Lately I've been enjoying going to my nieces soccer games. They are out by where they live and I just love cheering them on and I appreciate this time with them. If my husband weren't deployed right now than I'd still be in Jacksonville, if he weren't deployed I'd be missing all this time with them. Getting to see them grow up. Getting to watch them go to school for the first time ever. I appreciate each and every one of these moments. Because I know that once my husband does come home I won't get to have this time with them anymore.
I share such a special bond with my nieces, each on has such unique qualities about them that just make you love them so much more. Each one has a wonderful sense of humor and joy that's all their own. And each and everyone one of them enjoys a good selfie.
I try my best to take them to as many things as I possibly can and really have the most fun with them because I'm afraid of them forgetting me. I don't want them to remember me at their distant aunt that lived in Florida that they saw a couple times a year. I want them to remember this time that I got to be home. Going to St. Andrews movie theater together, standing in line late at night to get donuts in Maplewood, me cheering the loudest at their ballet recitals and their soccer games. I need them much more than they need me, of course they don't realize that but I do.
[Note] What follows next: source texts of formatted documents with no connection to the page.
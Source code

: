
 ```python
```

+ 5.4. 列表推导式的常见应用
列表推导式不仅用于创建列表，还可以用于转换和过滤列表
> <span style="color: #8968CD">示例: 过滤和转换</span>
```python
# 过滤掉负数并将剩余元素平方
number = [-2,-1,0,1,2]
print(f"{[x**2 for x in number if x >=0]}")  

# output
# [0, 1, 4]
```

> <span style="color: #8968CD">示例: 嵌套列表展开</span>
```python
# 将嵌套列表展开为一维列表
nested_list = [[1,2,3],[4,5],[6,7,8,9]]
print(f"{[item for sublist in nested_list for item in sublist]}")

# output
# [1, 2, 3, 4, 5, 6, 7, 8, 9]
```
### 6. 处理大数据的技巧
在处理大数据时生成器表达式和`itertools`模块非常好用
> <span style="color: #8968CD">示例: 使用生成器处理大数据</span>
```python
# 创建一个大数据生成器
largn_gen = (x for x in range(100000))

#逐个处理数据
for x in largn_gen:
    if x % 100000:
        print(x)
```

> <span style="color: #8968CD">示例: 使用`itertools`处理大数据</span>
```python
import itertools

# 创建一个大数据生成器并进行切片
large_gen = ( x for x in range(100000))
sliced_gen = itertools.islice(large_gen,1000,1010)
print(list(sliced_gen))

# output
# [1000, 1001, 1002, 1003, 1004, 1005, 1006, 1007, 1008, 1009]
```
So while I'm home, while I have this time with them I'm going to enjoy it. I'm going to take them to the Magic House when they're off of school, I'm going to walk around the zoo with them and make animal noises. And I'm going to remind them over and over again how much I love them and how much their Uncle Dylan (pickle) loves them because I know the day I have to say goodbye to all of them will not only break my heart, I know that this time the older ones really will understand that I'm not coming right back. That I won't be at their birthday parties or their school plays anymore and I need them to know that it's not because I don't love them. Because they really are my world, my family means everything to me and those six little girls bring more joy to my life than they'll ever understand.